Various other movements were influenced by the Oxford Group, most notably what was later to become Alcoholics Anonymous. Oxford Group would not lend its credibility to AA because it was upscale and did not honestly want to include finacially deprived alcoholics.

The London newspaper editor A. J. Russell converted to the Oxford Group after attending a meeting in 1931. He wrote "For Sinners Only" in 1932, which inspired the two writers of "God Calling". They collaborated with A. J. Russel to publish in 1935 one of the all-time Christian bestsellers.

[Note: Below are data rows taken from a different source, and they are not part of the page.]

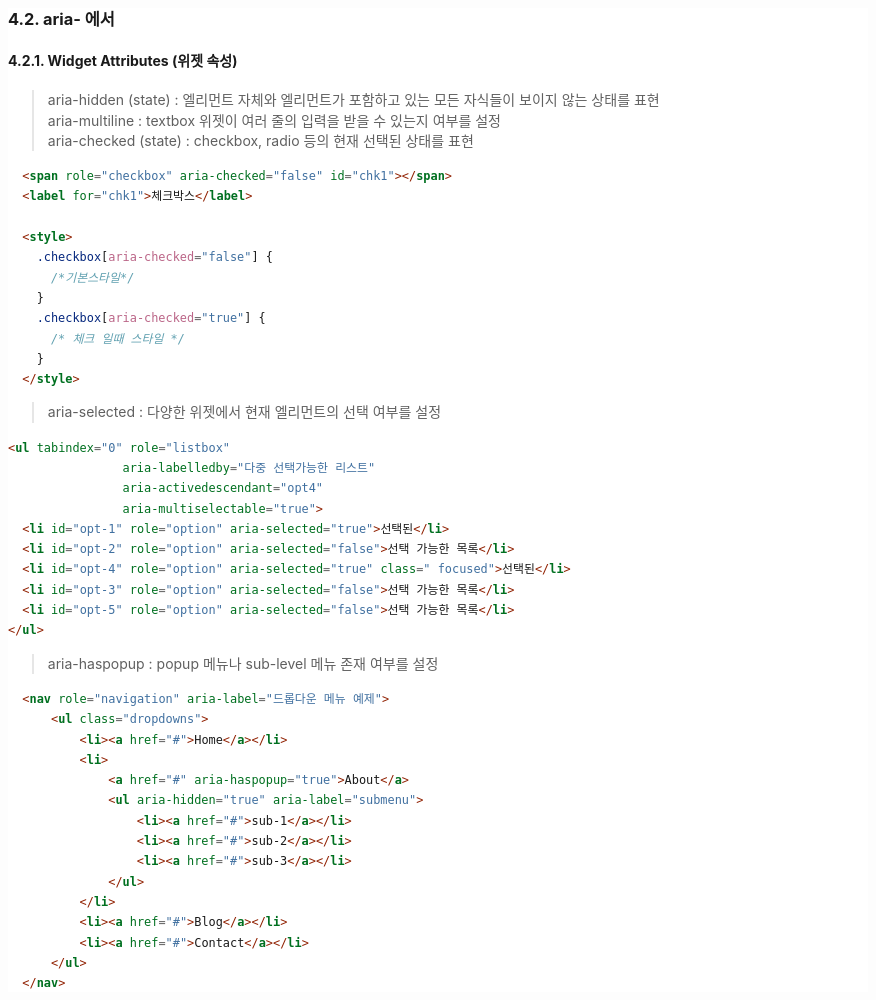 ### 4.2. aria- 에서
#### 4.2.1. Widget Attributes (위젯 속성)
  > aria-hidden (state) : 엘리먼트 자체와 엘리먼트가 포함하고 있는 모든 자식들이 보이지 않는 상태를 표현  
  > aria-multiline : textbox 위젯이 여러 줄의 입력을 받을 수 있는지 여부를 설정  
  > aria-checked (state) : checkbox, radio 등의 현재 선택된 상태를 표현  
  
  
  ```html
    <span role="checkbox" aria-checked="false" id="chk1"></span>
    <label for="chk1">체크박스</label>

    <style>
      .checkbox[aria-checked="false"] {
        /*기본스타일*/
      }
      .checkbox[aria-checked="true"] {
        /* 체크 일때 스타일 */
      }
    </style>

  ```
  
  > aria-selected : 다양한 위젯에서 현재 엘리먼트의 선택 여부를 설정  
  
  ```html
  <ul tabindex="0" role="listbox"
                  aria-labelledby="다중 선택가능한 리스트"
                  aria-activedescendant="opt4"
                  aria-multiselectable="true">
    <li id="opt-1" role="option" aria-selected="true">선택된</li>
    <li id="opt-2" role="option" aria-selected="false">선택 가능한 목록</li>
    <li id="opt-4" role="option" aria-selected="true" class=" focused">선택된</li>
    <li id="opt-3" role="option" aria-selected="false">선택 가능한 목록</li>
    <li id="opt-5" role="option" aria-selected="false">선택 가능한 목록</li>
  </ul>
  ```
  
  
  > aria-haspopup : popup 메뉴나 sub-level 메뉴 존재 여부를 설정
  
  ```html
    <nav role="navigation" aria-label="드롭다운 메뉴 예제">
    	<ul class="dropdowns">
    		<li><a href="#">Home</a></li>
    		<li>
    			<a href="#" aria-haspopup="true">About</a>
    			<ul aria-hidden="true" aria-label="submenu">
    				<li><a href="#">sub-1</a></li>
    				<li><a href="#">sub-2</a></li>
    				<li><a href="#">sub-3</a></li>
    			</ul>
    		</li>
    		<li><a href="#">Blog</a></li>
    		<li><a href="#">Contact</a></li>
    	</ul>
    </nav>
  ```


[1]: https://www.w3.org/TR/wai-aria/roles "Roles Model"
[2]: https://www.w3.org/TR/wai-aria/states_and_properties "States and Properties"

The Oxford Group was the brainchild of Dr. Frank Buchman, a Lutheran minister. Popular in the 1920s on college campuses (including Oxford University, from which it took its name) and in upscale neighborhoods, the group promoted Buchman’s belief in divine guidance: One should wait for God to give direction in every aspect of life (it wasn’t about alcoholism or any other single problem) and surrender to that advice. Buchman’s program emphasized public confession of sin during meetings at members’ houses, making restitution to those sinned against, and promoting the group to the public. The group’s individualistic bent—if God’s guidance could solve everyone’s problems, social movements seemed useless—divorced it from activism or politics. But when Buchman told a reporter in 1936, “I thank heaven for a man like Adolf Hitler, who built a front line of defense against the anti-Christ of Communism,” the Oxford Group’s fortunes started to fall. After Buchman’s death, in 1961, the group all but disappeared. Few remember his name today, but his principles—surrender to divine guidance, confession, and making amends—live on in another unlikely fellowship. Buchman was featured on the cover of Time magazine with the title "Cultist Buchanan". He never married.